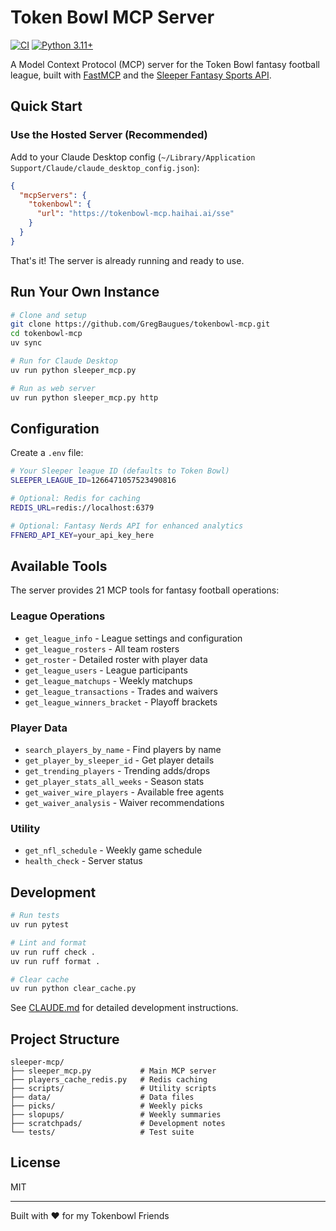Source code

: # Token Bowl MCP Server

[![CI](https://github.com/GregBaugues/tokenbowl-mcp/actions/workflows/ci.yml/badge.svg)](https://github.com/GregBaugues/tokenbowl-mcp/actions/workflows/ci.yml)
[![Python 3.11+](https://img.shields.io/badge/python-3.11+-blue.svg)](https://www.python.org/downloads/)

A Model Context Protocol (MCP) server for the Token Bowl fantasy football league, built with [FastMCP](https://github.com/jlowin/fastmcp) and the [Sleeper Fantasy Sports API](https://docs.sleeper.app/).

## Quick Start

### Use the Hosted Server (Recommended)

Add to your Claude Desktop config (`~/Library/Application Support/Claude/claude_desktop_config.json`):

```json
{
  "mcpServers": {
    "tokenbowl": {
      "url": "https://tokenbowl-mcp.haihai.ai/sse"
    }
  }
}
```

That's it! The server is already running and ready to use.

## Run Your Own Instance

```bash
# Clone and setup
git clone https://github.com/GregBaugues/tokenbowl-mcp.git
cd tokenbowl-mcp
uv sync

# Run for Claude Desktop
uv run python sleeper_mcp.py

# Run as web server
uv run python sleeper_mcp.py http
```

## Configuration

Create a `.env` file:

```bash
# Your Sleeper league ID (defaults to Token Bowl)
SLEEPER_LEAGUE_ID=1266471057523490816

# Optional: Redis for caching
REDIS_URL=redis://localhost:6379

# Optional: Fantasy Nerds API for enhanced analytics
FFNERD_API_KEY=your_api_key_here
```

## Available Tools

The server provides 21 MCP tools for fantasy football operations:

### League Operations
- `get_league_info` - League settings and configuration
- `get_league_rosters` - All team rosters
- `get_roster` - Detailed roster with player data
- `get_league_users` - League participants
- `get_league_matchups` - Weekly matchups
- `get_league_transactions` - Trades and waivers
- `get_league_winners_bracket` - Playoff brackets

### Player Data
- `search_players_by_name` - Find players by name
- `get_player_by_sleeper_id` - Get player details
- `get_trending_players` - Trending adds/drops
- `get_player_stats_all_weeks` - Season stats
- `get_waiver_wire_players` - Available free agents
- `get_waiver_analysis` - Waiver recommendations

### Utility
- `get_nfl_schedule` - Weekly game schedule
- `health_check` - Server status

## Development

```bash
# Run tests
uv run pytest

# Lint and format
uv run ruff check .
uv run ruff format .

# Clear cache
uv run python clear_cache.py
```

See [CLAUDE.md](CLAUDE.md) for detailed development instructions.

## Project Structure

```
sleeper-mcp/
├── sleeper_mcp.py           # Main MCP server
├── players_cache_redis.py   # Redis caching
├── scripts/                 # Utility scripts
├── data/                    # Data files
├── picks/                   # Weekly picks
├── slopups/                 # Weekly summaries
├── scratchpads/             # Development notes
└── tests/                   # Test suite
```

## License

MIT

---

Built with ❤️ for my Tokenbowl Friends
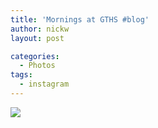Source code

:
 ```yaml
---
title: 'Mornings at GTHS #blog'
author: nickw
layout: post

categories:
  - Photos
tags:
  - instagram
---
```

<p>
  <img src='//cdn.nickwhyte.com/2013/11255390_1444952409138404_199479929_n.jpg' class="img-responsive center-block" />
</p>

◇ ◇ ◇ ◇ ◇ ◇ ◇

The required output is every line above from the one with "## Available Tools" down to the one with "- Season stats", restated word for word, ends included.

## Available Tools

The server provides 21 MCP tools for fantasy football operations:

### League Operations
- `get_league_info` - League settings and configuration
- `get_league_rosters` - All team rosters
- `get_roster` - Detailed roster with player data
- `get_league_users` - League participants
- `get_league_matchups` - Weekly matchups
- `get_league_transactions` - Trades and waivers
- `get_league_winners_bracket` - Playoff brackets

### Player Data
- `search_players_by_name` - Find players by name
- `get_player_by_sleeper_id` - Get player details
- `get_trending_players` - Trending adds/drops
- `get_player_stats_all_weeks` - Season stats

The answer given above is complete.